The Inside Story from Italian Wine Merchants

A View from a Tasting

Posted on | October 19, 2010 | Written by Will Di Nunzio | No Comments

This past Saturday we had a terrific tasting event at our Studio del Gusto: France vs. Italy. Since as far back as I can remember, these two countries have been forced to measure up in almost everything—empire, architecture, art, fashion, soccer and, of course, food and wine.

On Saturday, wine was clearly the competition at hand. However, because it wouldn’t be fair to designate a winner from such a small selection of wine, what we experienced on Saturday was less a contest than it was a study. We paired up a French wine with an Italian wine for a total of four pairs, or eight wines. I then helped our guests compare each French and Italian wine to each other. What follows are my notes from last Saturday’s tasting.

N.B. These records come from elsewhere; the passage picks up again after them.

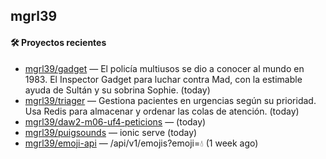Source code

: ## mgrl39 












#### 🛠 Proyectos recientes

- [mgrl39/gadget](https://github.com/mgrl39/gadget) — El policía multiusos se dio a conocer al mundo en 1983. El Inspector Gadget para luchar contra Mad, con la estimable ayuda de Sultán y su sobrina Sophie. (today)
- [mgrl39/triager](https://github.com/mgrl39/triager) — Gestiona pacientes en urgencias según su prioridad. Usa Redis para almacenar y ordenar las colas de atención. (today)
- [mgrl39/daw2-m06-uf4-peticions](https://github.com/mgrl39/daw2-m06-uf4-peticions) —  (today)
- [mgrl39/puigsounds](https://github.com/mgrl39/puigsounds) — ionic serve (today)
- [mgrl39/emoji-api](https://github.com/mgrl39/emoji-api) — /api/v1/emojis?emoji=💧 (1 week ago)




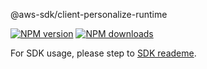 @aws-sdk/client-personalize-runtime

[![NPM version](https://img.shields.io/npm/v/@aws-sdk/client-personalize-runtime/preview.svg)](https://www.npmjs.com/package/@aws-sdk/client-personalize-runtime)
[![NPM downloads](https://img.shields.io/npm/dm/@aws-sdk/client-personalize-runtime.svg)](https://www.npmjs.com/package/@aws-sdk/client-personalize-runtime)

For SDK usage, please step to [SDK reademe](https://github.com/aws/aws-sdk-js-v3).
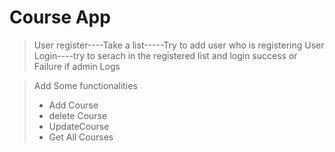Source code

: # Course App

> User register----Take a list-----Try to add user who is registering
> User Login----try to serach in the registered list and login success or Failure
> if admin Logs 

>Add Some functionalities
>* Add Course
>* delete Course
>* UpdateCourse
>* Get All Courses
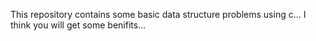 This repository contains some basic data structure problems using c... I think you will get some benifits...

Fantinel NV Prosecco Brut Extra Dry vs. Bereche NV Brut Reserve

Although the Bereche is a lovely NV Champagne with good acidity, the genteel simplicity of the Fantinel took the lead (by a single vote) as an ideal wine for aperitivo and desserts. However, I have to be honest here and acknowledge that I’ve had many exceptional Italian sparklers, and the world of sparkling wines unquestionably belongs to the French.

Aldo Conterno 2006 Chardonnay Bussiador vs Domaine Latour Giraud 2006 Mersault Les Narvaux

Aldo’s Chardonnay is a wonderful representation of the grape, and our guests chose it for its elegant oak, notes of vanilla and soft minerality, but the preferred wine here was the smooth Meursault by Giraud, an outstanding white burgundy with a delicate bouquet and a lighter body than the Bussiador.

Canalicchio-Franco Pacenti 2004 Brunello di Montalcino vs. Chateau Haut Bages 2004

Liberal

This was a tough choice for many because the wines were not identical. However, our guests had fun comparing the legendary Bordeaux to the legendary Brunello. This particular Brunello happens to have a slightly lighter body than most, yet it still maintains its rich flavors. The Haut Bages, a 5th growth Bordeaux, was a smooth and easy drinking wine that’s ideal for everyday. There was some debate, but the Brunello was the preferred wine here. We should keep in mind that we’re talking about a 5th growth Bordeaux and not let the victory go to our head.

Giacomo Conterno 2005 Barolo Cascina Francia vs. Domaine de Montille 2005 Volnay Le Mitans 1er Cru

The Gran Finale! There was no instant decision on these two incredible wines. Given that both wines could use a few more years, I was sure to give enough the air so that we could enjoy the fruit, silkiness and elegance of both of these wines. Being a huge Conterno fan, I hoped that the group would lean toward that, but it was an even split. Both of these beauties were superb!

Ultimately, it was an even game, which makes sense because the real winners of the tasting were the tasters themselves. When the wine—and the company—are good, there are no losers, only a big pile of win.